O Gripen F está em desenvolvimento para a Força Aérea Brasileira (FAB) e compartilha o mesmo design e recursos avançados do Gripen E, mas com assento, telas e controles para um segundo membro da tripulação. O Gripen F possui um modo de treinamento para aulas e um modo pelo qual os dois membros da equipe podem compartilhar a carga de trabalho com diferentes configurações de telas de exibição.

“Esse marco é importante para o projeto Gripen, pois demonstra que a fase de desenvolvimento está ocorrendo corretamente. Isso sinaliza o início da produção do avião de dois lugares, o Gripen F, que é muito esperado pela Força Aérea Brasileira”, diz o coronel Renato Leite, chefe do Grupo de Monitoramento e Controle (GAC-Saab) da Força Aérea Brasileira.

O programa industrial conjunto na versão de dois lugares é entre a Saab e as empresas parceiras brasileiras Embraer, AEL Sistemas, Akaer e Atech. Atualmente, aproximadamente 400 engenheiros estão trabalhando no desenvolvimento do Gripen F, principalmente na Gripen Design and Development Network (GDDN) na fábrica da Embraer em Gavião Peixoto, interior de São Paulo. A fabricação ocorrerá na Suécia e no Brasil.

“Um trabalho em equipe muito eficaz entre muitas pessoas dedicadas, tanto na Suécia quanto no Brasil, abriu o caminho para esse marco nesta nova versão do Gripen.

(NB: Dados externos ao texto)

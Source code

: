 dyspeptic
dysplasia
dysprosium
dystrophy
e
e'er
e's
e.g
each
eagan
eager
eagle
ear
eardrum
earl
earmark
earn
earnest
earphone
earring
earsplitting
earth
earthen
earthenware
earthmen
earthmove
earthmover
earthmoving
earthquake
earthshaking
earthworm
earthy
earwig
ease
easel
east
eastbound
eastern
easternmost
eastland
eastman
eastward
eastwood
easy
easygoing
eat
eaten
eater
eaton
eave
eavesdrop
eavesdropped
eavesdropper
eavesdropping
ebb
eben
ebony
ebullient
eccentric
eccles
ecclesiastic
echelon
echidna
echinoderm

Esses tipos de marcos são momentos especiais devido à sua raridade e isso é ótimo”, diz Jonas Hjelm, chefe da área de negócios aeronáutica da Saab.

O Brasil encomendou 28 jatos Gripen E que serão entregues no Brasil a partir de 2021 e oito Gripen Fs, a partir de 2023. O Gripen F também está sendo oferecido pela Saab à Finlândia para seu programa de substituição de caças.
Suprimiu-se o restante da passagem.